Bunda Kurnia mengakui jika tak bisa dipungkiri, ada kesan menakutkan terhadap matematika. “Yang membuat anak takut adalah doktrin."
"Ketika orangtua bilang bahwa matematika itu sulit, anak langsung menganggap matematika sebagai momok. Ubah dulu persepsi, matematika itu mudah dan menyenangkan,” ujar Bunda Kurnia.
Ada beberapa pendekatan yang bisa dilakukan untuk menghilangkan kesan sulit dan rumit saat belajar matematika. Berikut penjelasannya dari Prof Purna.
Matematika dipelajari sesuai kegunaannya
“Bila ditunjukkan kegunaannya, anak pasti tertarik. Misalnya untuk jual beli. Jadi anak paham, seperti apa aplikasinya di masyarakat,” jelas Prof Purna.
Mulai level sederhana
Mulailah mengajarkan anak matematika dari level yang mudah atau sederhana, baru naik ke derajat yang lebih tinggi. Hal ini juga akan melatih kita membuat skala prioritas dari tiap persoalan.
Cerita, bukan suruh menghapal
Menurut Prof Purna, pengajaran matematika yang hanya mengedepankan hapalan tanpa membuat anak memahami konsepnya. Hal ini justru membuat matematika terkesan sulit. Pembelajaran matematika perlu mengambil bentuk yang logis dan nyata, yaitu lewat cerita.
“Misalnya ketika belajar trigonometri. Sin, cos, tan itu posisi atau koordinat. Ceritakan dulu masalah koordinat. Kalau sudah paham, baru masuk ke hitungan,” imbuhnya.
Memanfaatkan aplikasi
Baik Prof Purna maupun Bunda Kurnia setuju bila di era digiral belajar lewat aplikasi sangat menyenangkan.
“Dulu, guru mengajar dengan menulis di papan tulis. Murid harus mengandalkan ingatan yang kuat dan buku catatan. Sedangkan sekarang, melalui daring. Pelajaran matematika dipermudah karena banyak ilustrasi, skema, video, dan tampilan-tampilan menarik, yang bisa membawa kemampuan matematika yang lebih baik,” Prof Purna memaparkan.
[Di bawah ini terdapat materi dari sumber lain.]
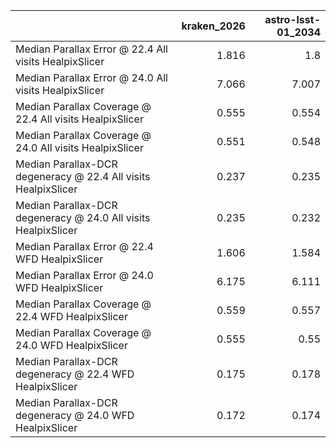 |                                                                |   kraken_2026 |   astro-lsst-01_2034 |
|:---------------------------------------------------------------|--------------:|---------------------:|
| Median Parallax Error @ 22.4 All visits HealpixSlicer          |         1.816 |                1.8   |
| Median Parallax Error @ 24.0 All visits HealpixSlicer          |         7.066 |                7.007 |
| Median Parallax Coverage @ 22.4 All visits HealpixSlicer       |         0.555 |                0.554 |
| Median Parallax Coverage @ 24.0 All visits HealpixSlicer       |         0.551 |                0.548 |
| Median Parallax-DCR degeneracy @ 22.4 All visits HealpixSlicer |         0.237 |                0.235 |
| Median Parallax-DCR degeneracy @ 24.0 All visits HealpixSlicer |         0.235 |                0.232 |
| Median Parallax Error @ 22.4 WFD HealpixSlicer                 |         1.606 |                1.584 |
| Median Parallax Error @ 24.0 WFD HealpixSlicer                 |         6.175 |                6.111 |
| Median Parallax Coverage @ 22.4 WFD HealpixSlicer              |         0.559 |                0.557 |
| Median Parallax Coverage @ 24.0 WFD HealpixSlicer              |         0.555 |                0.55  |
| Median Parallax-DCR degeneracy @ 22.4 WFD HealpixSlicer        |         0.175 |                0.178 |
| Median Parallax-DCR degeneracy @ 24.0 WFD HealpixSlicer        |         0.172 |                0.174 |
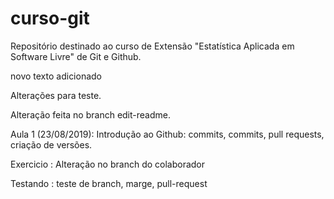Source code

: # curso-git
Repositório destinado ao curso de Extensão "Estatística Aplicada em Software Livre" de Git e Github.

novo texto adicionado

Alterações para teste.

Alteração feita no branch edit-readme.

Aula 1 (23/08/2019): Introdução ao Github: commits, commits, pull requests, criação de versões.

Exercicio : Alteração no branch do colaborador

Testando : teste de branch, marge, pull-request

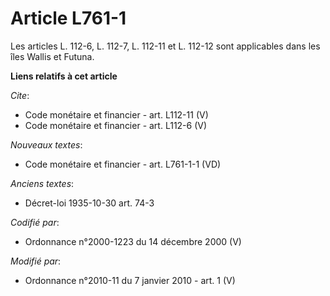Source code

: # Article L761-1

Les articles L. 112-6, L. 112-7, L. 112-11 et L. 112-12 sont applicables dans les îles Wallis et Futuna.

**Liens relatifs à cet article**

_Cite_:

  - Code monétaire et financier - art. L112-11 (V)
  - Code monétaire et financier - art. L112-6 (V)

_Nouveaux textes_:

  - Code monétaire et financier - art. L761-1-1 (VD)

_Anciens textes_:

  - Décret-loi 1935-10-30 art. 74-3

_Codifié par_:

  - Ordonnance n°2000-1223 du 14 décembre 2000 (V)

_Modifié par_:

  - Ordonnance n°2010-11 du 7 janvier 2010 - art. 1 (V)
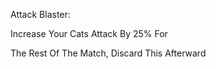 Attack Blaster:

Increase Your Cats Attack By 25% For

The Rest Of The Match, Discard This Afterward
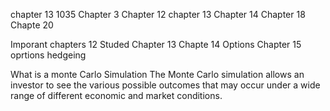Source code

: chapter 13 
1035 
Chapter 3
Chapter 12
chapter 13
Chapter 14
Chapter 18
Chapte 20 

Imporant chapters 
12 Studed 
Chapter 13 
Chapte 14 Options 
Chapter 15  oprtions hedgeing 


What is a monte Carlo Simulation 
The Monte Carlo simulation allows an investor to see the various possible outcomes that may occur under a wide range of different economic and market conditions.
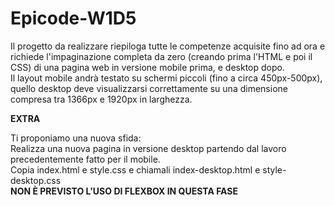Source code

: # Epicode-W1D5
 
Il progetto da realizzare riepiloga tutte le competenze acquisite fino ad ora e richiede l'impaginazione completa da zero (creando prima l'HTML e poi il CSS) di una pagina web in versione mobile prima, e desktop dopo. <br>
Il layout mobile andrà testato su schermi piccoli (fino a circa 450px-500px), quello desktop deve visualizzarsi correttamente su una dimensione compresa tra 1366px e 1920px in larghezza.

**EXTRA**

Ti proponiamo una nuova sfida: <br>
Realizza una nuova pagina in versione desktop partendo dal lavoro precedentemente fatto per il mobile. <br>
Copia index.html e style.css e chiamali index-desktop.html e style-desktop.css <br>
**NON È PREVISTO L'USO DI FLEXBOX IN QUESTA FASE**
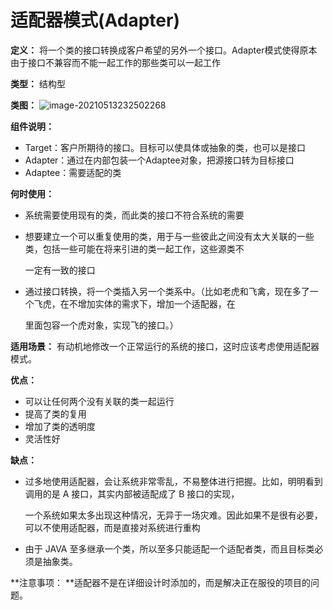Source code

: # 适配器模式(Adapter)

**定义：** 将一个类的接口转换成客户希望的另外一个接口。Adapter模式使得原本由于接口不兼容而不能一起工作的那些类可以一起工作

**类型：** 结构型

**类图：** ![image-20210513232502268](https://picgo-starry.oss-cn-beijing.aliyuncs.com/img/DesignPattern/Adapter.png)

**组件说明：** 

- Target：客户所期待的接口。目标可以使具体或抽象的类，也可以是接口
- Adapter：通过在内部包装一个Adaptee对象，把源接口转为目标接口
- Adaptee：需要适配的类

**何时使用：** 

- 系统需要使用现有的类，而此类的接口不符合系统的需要

- 想要建立一个可以重复使用的类，用于与一些彼此之间没有太大关联的一些类，包括一些可能在将来引进的类一起工作，这些源类不

  一定有一致的接口

- 通过接口转换，将一个类插入另一个类系中。（比如老虎和飞禽，现在多了一个飞虎，在不增加实体的需求下，增加一个适配器，在

  里面包容一个虎对象，实现飞的接口。）

**适用场景：** 有动机地修改一个正常运行的系统的接口，这时应该考虑使用适配器模式。

**优点：**

- 可以让任何两个没有关联的类一起运行
- 提高了类的复用
- 增加了类的透明度
- 灵活性好

**缺点：** 

- 过多地使用适配器，会让系统非常零乱，不易整体进行把握。比如，明明看到调用的是 A 接口，其实内部被适配成了 B 接口的实现，

  一个系统如果太多出现这种情况，无异于一场灾难。因此如果不是很有必要，可以不使用适配器，而是直接对系统进行重构

- 由于 JAVA 至多继承一个类，所以至多只能适配一个适配者类，而且目标类必须是抽象类。

**注意事项： **适配器不是在详细设计时添加的，而是解决正在服役的项目的问题。
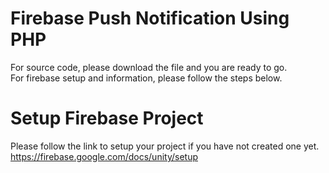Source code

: # Firebase Push Notification Using PHP

For source code, please download the file and you are ready to go.
<br>
For firebase setup and information, please follow the steps below.


# Setup Firebase Project

Please follow the link to setup your project if you have not created one yet. https://firebase.google.com/docs/unity/setup
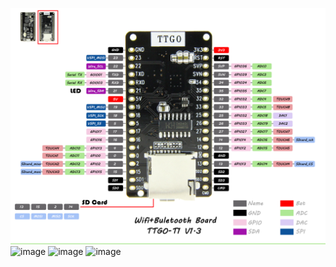 

![image](https://github.com/LilyGO/ESP32-TTGO-T1/blob/master/image/image4.jpg)
![image](https://github.com/LilyGO/TTGO-T1-DEMO/blob/master/image/image1.jpg)
![image](https://github.com/LilyGO/TTGO-T1-DEMO/blob/master/image/image2.jpg)
![image](https://github.com/LilyGO/TTGO-T1-DEMO/blob/master/image/image3.jpg)
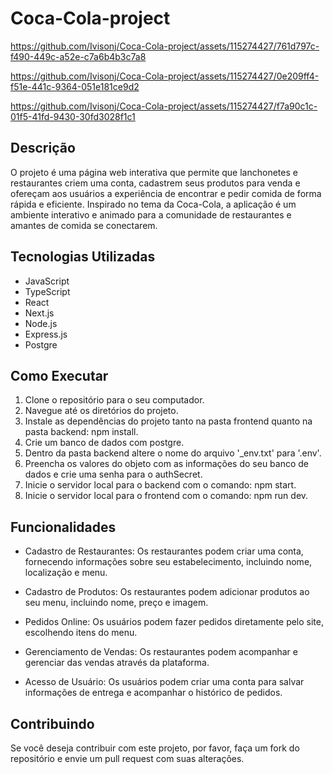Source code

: # Coca-Cola-project

https://github.com/Ivisonj/Coca-Cola-project/assets/115274427/761d797c-f490-449c-a52e-c7a6b4b3c7a8

https://github.com/Ivisonj/Coca-Cola-project/assets/115274427/0e209ff4-f51e-441c-9364-051e181ce9d2

https://github.com/Ivisonj/Coca-Cola-project/assets/115274427/f7a90c1c-01f5-41fd-9430-30fd3028f1c1


## Descrição

O projeto é uma página web interativa que permite que lanchonetes e restaurantes criem uma conta, cadastrem seus produtos para venda e ofereçam aos usuários a experiência de encontrar e pedir comida de forma rápida e eficiente. Inspirado no tema da Coca-Cola, a aplicação é um ambiente interativo e animado para a comunidade de restaurantes e amantes de comida se conectarem.

## Tecnologias Utilizadas

- JavaScript
- TypeScript
- React
- Next.js
- Node.js
- Express.js
- Postgre

## Como Executar

1. Clone o repositório para o seu computador.
2. Navegue até os diretórios do projeto.
3. Instale as dependências do projeto tanto na pasta frontend quanto na pasta backend: npm install.
4. Crie um banco de dados com postgre. 
5. Dentro da pasta backend altere o nome do arquivo '_env.txt' para '.env'.
6. Preencha os valores do objeto com as informações do seu banco de dados e crie uma senha para o authSecret. 
7. Inicie o servidor local para o backend com o comando: npm start.
8. Inicie o servidor local para o frontend com o comando: npm run dev.
 
## Funcionalidades

- Cadastro de Restaurantes: Os restaurantes podem criar uma conta, fornecendo informações sobre seu estabelecimento, incluindo nome, localização e menu.

- Cadastro de Produtos: Os restaurantes podem adicionar produtos ao seu menu, incluindo nome, preço e imagem.

- Pedidos Online: Os usuários podem fazer pedidos diretamente pelo site, escolhendo itens do menu.

- Gerenciamento de Vendas: Os restaurantes podem acompanhar e gerenciar das vendas através da plataforma.

- Acesso de Usuário: Os usuários podem criar uma conta para salvar informações de entrega e acompanhar o histórico de pedidos.

## Contribuindo

Se você deseja contribuir com este projeto, por favor, faça um fork do repositório e envie um pull request com suas alterações.
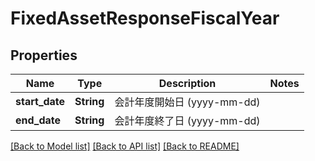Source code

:# FixedAssetResponseFiscalYear

## Properties

Name | Type | Description | Notes
------------ | ------------- | ------------- | -------------
**start_date** | **String** | 会計年度開始日 (yyyy-mm-dd) | 
**end_date** | **String** | 会計年度終了日 (yyyy-mm-dd) | 

[[Back to Model list]](../README.md#documentation-for-models) [[Back to API list]](../README.md#documentation-for-api-endpoints) [[Back to README]](../README.md)


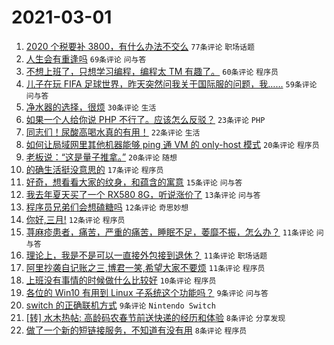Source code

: # 2021-03-01

1. [2020 个税要补 3800，有什么办法不交么](https://www.v2ex.com/t/757130) `77条评论` `职场话题`
1. [人生会有重逢吗](https://www.v2ex.com/t/757138) `69条评论` `问与答`
1. [不想上班了，只想学习编程，编程太 TM 有趣了。](https://www.v2ex.com/t/757097) `60条评论` `程序员`
1. [儿子在玩 FIFA 足球世界，昨天突然问我关于国际服的问题，我……](https://www.v2ex.com/t/757095) `59条评论` `问与答`
1. [净水器的选择，很烦](https://www.v2ex.com/t/757161) `30条评论` `生活`
1. [如果一个人给你说 PHP 不行了。应该怎么反驳？](https://www.v2ex.com/t/757205) `23条评论` `PHP`
1. [同志们！尿酸高喝水真的有用！](https://www.v2ex.com/t/757142) `22条评论` `生活`
1. [如何让局域网里其他机器能够 ping 通 VM 的 only-host 模式](https://www.v2ex.com/t/757111) `20条评论` `程序员`
1. [老板说：“这是量子推拿。”](https://www.v2ex.com/t/757093) `20条评论` `随想`
1. [的确生活挺没意思的](https://www.v2ex.com/t/757100) `17条评论` `程序员`
1. [好奇，想看看大家的纹身，和蕴含的寓意](https://www.v2ex.com/t/757137) `15条评论` `问与答`
1. [我去年夏天买了一个 RX580 8G，听说涨价了](https://www.v2ex.com/t/757105) `13条评论` `问与答`
1. [程序员兄弟们会想磕糖吗](https://www.v2ex.com/t/757190) `12条评论` `奇思妙想`
1. [你好,三月!](https://www.v2ex.com/t/757141) `12条评论` `程序员`
1. [荨麻疹患者，痛苦，严重的痛苦，睡眠不足，萎靡不振，怎么办？](https://www.v2ex.com/t/757147) `11条评论` `问与答`
1. [理论上，我是不是可以一直接外包接到退休？](https://www.v2ex.com/t/757140) `11条评论` `职场话题`
1. [阿里抄袭自记账之三,博君一笑,希望大家不要烦](https://www.v2ex.com/t/757106) `11条评论` `程序员`
1. [上班没有事情的时候做什么比较好](https://www.v2ex.com/t/757162) `10条评论` `程序员`
1. [各位的 Win10 有用到 Linux 子系统这个功能吗？](https://www.v2ex.com/t/757104) `9条评论` `问与答`
1. [switch 的正确联机方式](https://www.v2ex.com/t/757098) `9条评论` `Nintendo Switch`
1. [[转] 水木热帖: 高龄码农春节前送快递的经历和体验](https://www.v2ex.com/t/757157) `8条评论` `分享发现`
1. [做了一个新的短链接服务，不知道有没有用](https://www.v2ex.com/t/757149) `8条评论` `程序员`

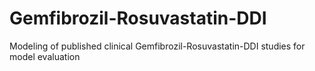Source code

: # Gemfibrozil-Rosuvastatin-DDI
Modeling of published clinical Gemfibrozil-Rosuvastatin-DDI studies for model evaluation
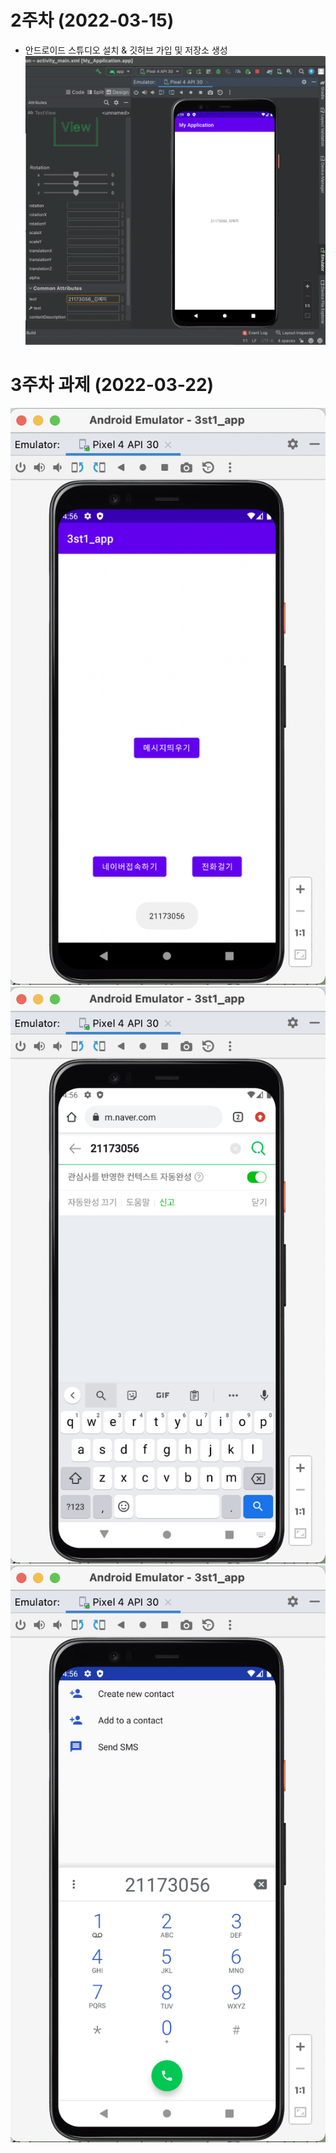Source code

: # 2주차 (2022-03-15)
- 안드로이드 스튜디오 설치 & 깃허브 가입 및 저장소 생성
<img width="" height="" src="./pic/2st.png"></img>

# 3주차 과제 (2022-03-22)
<img width="" height="" src="./pic/메시지.png"></img>
<img width="" height="" src="./pic/네이버.png"></img>
<img width="" height="" src="./pic/전화걸기.png"></img>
Adapun Bunda Kurnia berpendapat, aplikasi merupakan salah satu cara yang bisa dilakukan orangtua untuk menghilangkan kesan “horor” dari matematika. Sistem belajar yang unik, lucu, dan menyenangkan, membuat anak senang belajar. Dengan cara seperti ini, paradigma anak terhadap matematika bisa berubah, menjadi lebih positif.
"Apalagi gurunya masih muda, dan metode belajar yang digunakan dekat dengan yang ada di sekitar anak,” ujarnya.